I have dabbled in Yoga on my own, but this was my first instructed class. You see, I have challenged myself to an attitude of less talk, more do. I’ve dared myself to put away my excuses and do the things I say I wish I could do (without breaking the bank of course!). I discovered our town’s recreation department offers a variety of activities at low or no cost that are hosted at our Senior center, just steps from the library. Double Dare! I could also tackle my list of new books I’d like to read.
Despite my failure to find a Happy Place, I felt pretty positive after Yoga and proceeded to dust off my library card. Once again, I came up blank. None of the books I wanted was readily available. Sure, I could get on a wait list or download an audio copy, but I couldn’t leave emptyhanded.
I began pacing the aisles, browsing the titles much like I choose a new wine. If it’s in my price range and I like the label, I will give it a try! And there it was…the label I needed to see…
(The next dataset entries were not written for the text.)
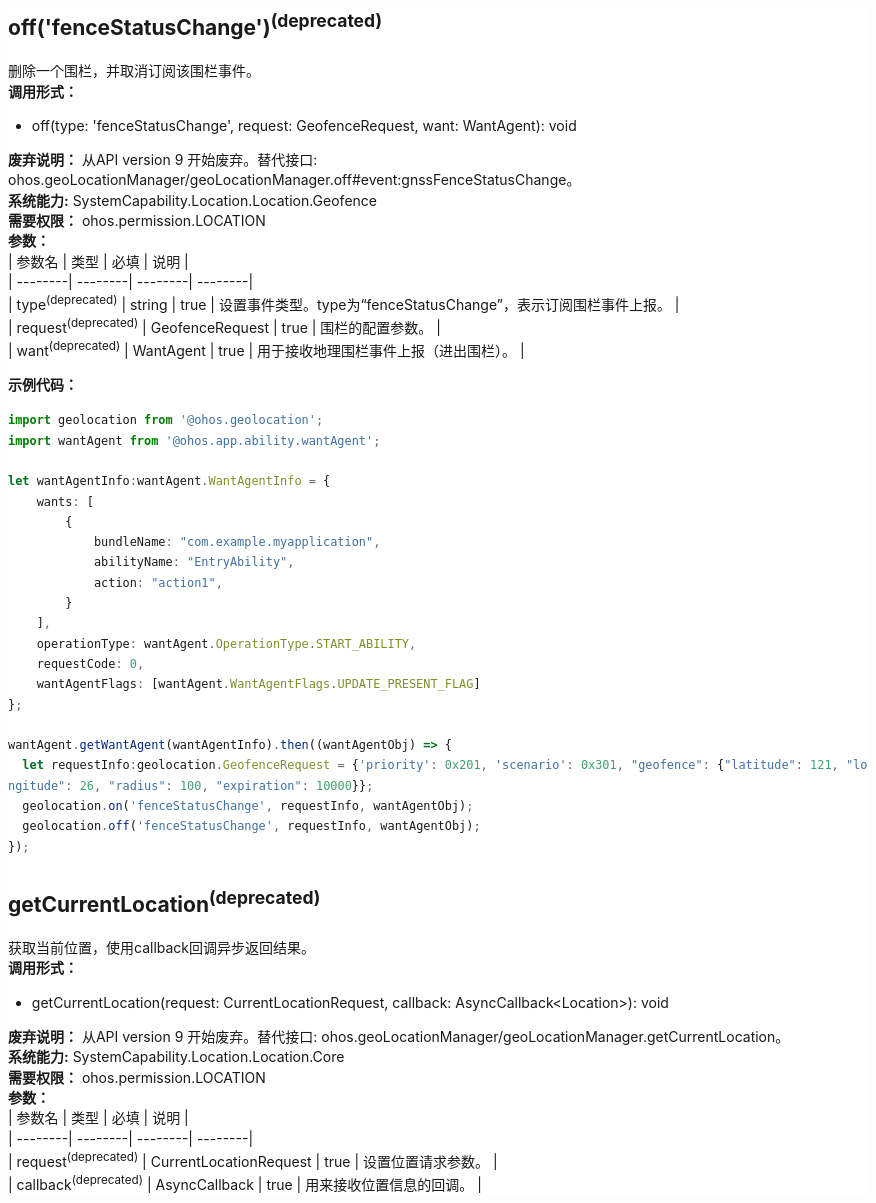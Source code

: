     
## off('fenceStatusChange')<sup>(deprecated)</sup>    
删除一个围栏，并取消订阅该围栏事件。  
 **调用形式：**     
- off(type: 'fenceStatusChange', request: GeofenceRequest, want: WantAgent): void  
  
 **废弃说明：** 从API version 9 开始废弃。替代接口: ohos.geoLocationManager/geoLocationManager.off#event:gnssFenceStatusChange。  
 **系统能力:**  SystemCapability.Location.Location.Geofence  
 **需要权限：** ohos.permission.LOCATION    
 **参数：**     
| 参数名 | 类型 | 必填 | 说明 |  
| --------| --------| --------| --------|  
| type<sup>(deprecated)</sup> | string | true | 设置事件类型。type为“fenceStatusChange”，表示订阅围栏事件上报。 |  
| request<sup>(deprecated)</sup> | GeofenceRequest | true | 围栏的配置参数。 |  
| want<sup>(deprecated)</sup> | WantAgent | true | 用于接收地理围栏事件上报（进出围栏）。 |  
    
 **示例代码：**   
```ts    
import geolocation from '@ohos.geolocation';  
import wantAgent from '@ohos.app.ability.wantAgent';  
  
let wantAgentInfo:wantAgent.WantAgentInfo = {  
    wants: [  
        {  
            bundleName: "com.example.myapplication",  
            abilityName: "EntryAbility",  
            action: "action1",  
        }  
    ],  
    operationType: wantAgent.OperationType.START_ABILITY,  
    requestCode: 0,  
    wantAgentFlags: [wantAgent.WantAgentFlags.UPDATE_PRESENT_FLAG]  
};  
  
wantAgent.getWantAgent(wantAgentInfo).then((wantAgentObj) => {  
  let requestInfo:geolocation.GeofenceRequest = {'priority': 0x201, 'scenario': 0x301, "geofence": {"latitude": 121, "longitude": 26, "radius": 100, "expiration": 10000}};  
  geolocation.on('fenceStatusChange', requestInfo, wantAgentObj);  
  geolocation.off('fenceStatusChange', requestInfo, wantAgentObj);  
});    
```    
  
    
## getCurrentLocation<sup>(deprecated)</sup>    
获取当前位置，使用callback回调异步返回结果。  
 **调用形式：**     
- getCurrentLocation(request: CurrentLocationRequest, callback: AsyncCallback\<Location>): void  
  
 **废弃说明：** 从API version 9 开始废弃。替代接口: ohos.geoLocationManager/geoLocationManager.getCurrentLocation。  
 **系统能力:**  SystemCapability.Location.Location.Core  
 **需要权限：** ohos.permission.LOCATION    
 **参数：**     
| 参数名 | 类型 | 必填 | 说明 |  
| --------| --------| --------| --------|  
| request<sup>(deprecated)</sup> | CurrentLocationRequest | true | 设置位置请求参数。 |  
| callback<sup>(deprecated)</sup> | AsyncCallback<Location> | true | 用来接收位置信息的回调。 |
I love my husband. I cherish my children. I have a family that would walk through fire for me. I have been blessed; of that I am certain. But am I happy? I’m still working on that.
It’s been a week, and I almost ditched Yoga today to catch up on laundry, but I didn’t. I have not opened that book yet, but the kettle is on and I will today.
One at a time.
At my own pace.
Now…less talk…more do…
My list of “Books I’d like to read” has grown to include everything written by author Jennifer Michael Hect!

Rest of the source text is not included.